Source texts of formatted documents
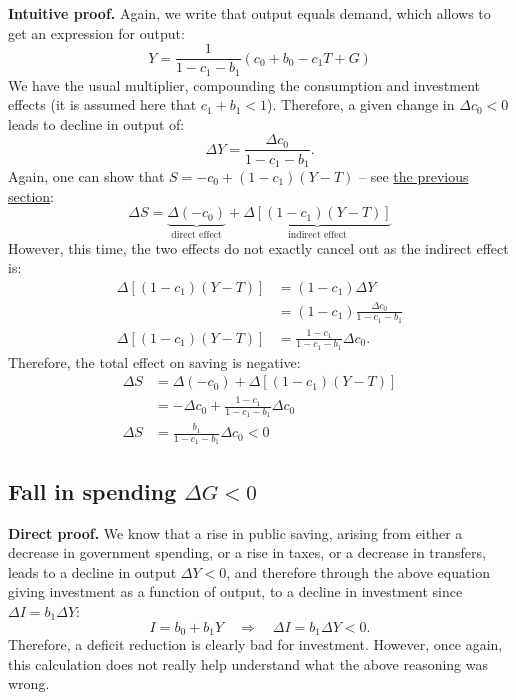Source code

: \documentclass[]{book}
\theoremstyle{definition}
\theoremstyle{definition}
\theoremstyle{definition}
\theoremstyle{remark}
\begin{document}
\textbf{Intuitive proof.} Again, we write that output equals demand,
which allows to get an expression for output:
\[Y=\frac{1}{1-c_{1}-b_{1}}\left(c_{0}+b_{0}-c_{1}T+G\right)\] We have
the usual multiplier, compounding the consumption and investment effects
(it is assumed here that \(c_{1}+b_{1}<1\)). Therefore, a given change
in \(\Delta c_{0}<0\) leads to decline in output of:
\[\Delta Y=\frac{\Delta c_{0}}{1-c_{1}-b_{1}}.\] Again, one can show
that \(S=-c_{0}+\left(1-c_{1}\right)\left(Y-T\right)\) -- see
\protect\hyperlink{simple}{the previous section}:
\[\Delta S=\underbrace{\Delta(-c_{0})}_{\text{direct effect}}+\underbrace{\Delta\left[\left(1-c_{1}\right)\left(Y-T\right)\right]}_{\text{indirect effect}}\]
However, this time, the two effects do not exactly cancel out as the
indirect effect is: \[
\begin{aligned}
\Delta\left[\left(1-c_{1}\right)\left(Y-T\right)\right] &=(1-c_{1})\Delta Y\\
    &=(1-c_{1})\frac{\Delta c_{0}}{1-c_{1}-b_{1}}\\
\Delta\left[\left(1-c_{1}\right)\left(Y-T\right)\right] &=\frac{1-c_{1}}{1-c_{1}-b_{1}}\Delta c_{0}.
\end{aligned}
\] Therefore, the total effect on saving is negative: \[
\begin{aligned}
\Delta S    &=\Delta(-c_{0})+\Delta\left[\left(1-c_{1}\right)\left(Y-T\right)\right]\\
    &=-\Delta c_{0}+\frac{1-c_{1}}{1-c_{1}-b_{1}}\Delta c_{0}\\
\Delta S    &=\frac{b_{1}}{1-c_{1}-b_{1}}\Delta c_{0} <0
\end{aligned}
\]

\subsection{\texorpdfstring{Fall in spending
\(\Delta G<0\)}{Fall in spending \textbackslash{}Delta G\textless{}0}}\label{fall-in-spending-delta-g0-1}

\textbf{Direct proof.} We know that a rise in public saving, arising
from either a decrease in government spending, or a rise in taxes, or a
decrease in transfers, leads to a decline in output \(\Delta Y<0\), and
therefore through the above equation giving investment as a function of
output, to a decline in investment since \(\Delta I=b_{1}\Delta Y\):
\[I=b_{0}+b_{1}Y\quad\Rightarrow\quad\Delta I=b_{1}\Delta Y<0.\]
Therefore, a deficit reduction is clearly bad for investment. However,
once again, this calculation does not really help understand what the
above reasoning was wrong.
\end{document}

What is being asked: Please copy the line holding "output, to a" and all lines after it to the end of the records, exactly, and nothing else.

Response to this task:
output, to a decline in investment since \(\Delta I=b_{1}\Delta Y\):
\[I=b_{0}+b_{1}Y\quad\Rightarrow\quad\Delta I=b_{1}\Delta Y<0.\]
Therefore, a deficit reduction is clearly bad for investment. However,
once again, this calculation does not really help understand what the
above reasoning was wrong.
\end{document}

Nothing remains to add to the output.